Un Lupo Mannaro a Berlino

Pobeda” rimbalza tra queste strade, dove non distinguo più le carogne di cane dai cadaveri dei miei camerati.

Li guardo. E un po’ li invidio: loro, già coperti di gloria. E io qui, ancora a battezzare quello scheletro di Panzer a ennesima postazione di tiro.
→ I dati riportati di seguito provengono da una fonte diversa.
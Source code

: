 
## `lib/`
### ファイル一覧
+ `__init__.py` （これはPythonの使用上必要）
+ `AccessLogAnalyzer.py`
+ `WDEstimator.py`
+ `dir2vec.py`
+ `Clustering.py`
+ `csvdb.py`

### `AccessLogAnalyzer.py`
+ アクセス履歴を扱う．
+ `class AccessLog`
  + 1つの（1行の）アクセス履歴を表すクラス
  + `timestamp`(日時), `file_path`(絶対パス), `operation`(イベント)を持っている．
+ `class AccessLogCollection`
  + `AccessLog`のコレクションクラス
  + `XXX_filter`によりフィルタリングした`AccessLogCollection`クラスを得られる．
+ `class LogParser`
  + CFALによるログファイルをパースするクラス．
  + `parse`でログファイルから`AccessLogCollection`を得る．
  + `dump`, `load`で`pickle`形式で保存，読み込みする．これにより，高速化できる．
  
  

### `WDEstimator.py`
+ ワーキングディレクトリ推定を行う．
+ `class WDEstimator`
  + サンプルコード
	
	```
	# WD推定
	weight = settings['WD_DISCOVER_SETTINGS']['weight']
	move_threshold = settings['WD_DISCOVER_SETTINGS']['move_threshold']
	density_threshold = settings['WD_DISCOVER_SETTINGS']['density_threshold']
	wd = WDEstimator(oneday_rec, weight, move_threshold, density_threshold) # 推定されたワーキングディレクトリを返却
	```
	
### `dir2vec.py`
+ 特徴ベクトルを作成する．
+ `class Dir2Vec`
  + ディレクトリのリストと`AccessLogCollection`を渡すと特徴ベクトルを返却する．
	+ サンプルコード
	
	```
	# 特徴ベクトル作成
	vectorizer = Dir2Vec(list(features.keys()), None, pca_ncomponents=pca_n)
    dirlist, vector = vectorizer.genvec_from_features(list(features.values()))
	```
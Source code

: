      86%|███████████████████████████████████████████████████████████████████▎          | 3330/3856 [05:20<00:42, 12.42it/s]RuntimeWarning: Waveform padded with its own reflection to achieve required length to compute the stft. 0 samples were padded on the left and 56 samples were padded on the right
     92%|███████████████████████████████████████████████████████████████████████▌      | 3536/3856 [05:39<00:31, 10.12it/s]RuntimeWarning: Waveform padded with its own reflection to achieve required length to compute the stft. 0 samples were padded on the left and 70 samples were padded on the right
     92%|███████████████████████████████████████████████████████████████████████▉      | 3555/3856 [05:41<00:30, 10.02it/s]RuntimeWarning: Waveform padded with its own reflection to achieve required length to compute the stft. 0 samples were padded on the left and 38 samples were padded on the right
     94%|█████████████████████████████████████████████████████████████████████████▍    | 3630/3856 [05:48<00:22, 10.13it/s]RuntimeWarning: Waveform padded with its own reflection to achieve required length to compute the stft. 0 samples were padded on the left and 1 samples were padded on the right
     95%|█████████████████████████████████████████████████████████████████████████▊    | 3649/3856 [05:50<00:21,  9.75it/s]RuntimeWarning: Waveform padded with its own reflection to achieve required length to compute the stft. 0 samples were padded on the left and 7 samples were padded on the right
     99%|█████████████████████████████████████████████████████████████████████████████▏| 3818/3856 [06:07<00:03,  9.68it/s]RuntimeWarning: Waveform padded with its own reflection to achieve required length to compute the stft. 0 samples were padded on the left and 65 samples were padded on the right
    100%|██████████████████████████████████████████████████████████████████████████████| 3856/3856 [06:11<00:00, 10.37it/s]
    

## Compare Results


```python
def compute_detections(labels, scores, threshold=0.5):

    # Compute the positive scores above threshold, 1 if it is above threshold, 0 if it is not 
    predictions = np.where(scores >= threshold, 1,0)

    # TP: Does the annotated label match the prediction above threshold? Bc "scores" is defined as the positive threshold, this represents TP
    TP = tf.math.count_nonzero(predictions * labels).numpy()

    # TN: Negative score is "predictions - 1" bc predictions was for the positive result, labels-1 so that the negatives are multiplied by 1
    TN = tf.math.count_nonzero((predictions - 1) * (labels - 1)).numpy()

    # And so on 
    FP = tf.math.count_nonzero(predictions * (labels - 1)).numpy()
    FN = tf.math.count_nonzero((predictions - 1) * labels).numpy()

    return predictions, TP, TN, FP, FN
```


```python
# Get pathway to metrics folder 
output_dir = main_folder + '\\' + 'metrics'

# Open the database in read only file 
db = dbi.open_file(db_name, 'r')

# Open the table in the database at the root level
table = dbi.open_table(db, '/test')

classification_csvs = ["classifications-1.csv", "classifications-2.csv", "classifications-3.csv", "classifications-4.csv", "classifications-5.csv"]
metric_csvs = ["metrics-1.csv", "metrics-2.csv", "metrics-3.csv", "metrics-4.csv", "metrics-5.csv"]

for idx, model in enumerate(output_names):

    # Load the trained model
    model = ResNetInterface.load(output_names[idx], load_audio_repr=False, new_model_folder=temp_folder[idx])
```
Fumo un’altra sigaretta – forse l’ultima, lo penso sempre – seduto in equilibrio tra vita e morte. Morte che mi canta un motivetto e mi è vicina.

Io vivo. Io morto. Io non conto. Conta questo pugno di eterno che ci siamo presi ghignando in faccia a una situazione spacciata.

Io maestro, io carpentiere, io impiegato, io ferroviere, io postino: io mi sono fatto amico – migliore amico, ultimo migliore amico – questo Panzerfaust, conosciuto in pochi minuti e introdottomi da un soldato Wehrmacht che non smetteva di ridere.

Ci chiamano lupi mannari, Werwolfe.

Ci sparano i russi, senza tregua, e gridano “Pobeda”. Ma io so solo questo: finché respiro, sparo. Finché respiro, tiro fendenti.

Perché senza luce, ve lo lascio pure questo mondo bastardo: io mi prendo l’eternità e la storia.

E sui nostri cuori non si piantano bandiere nemiche.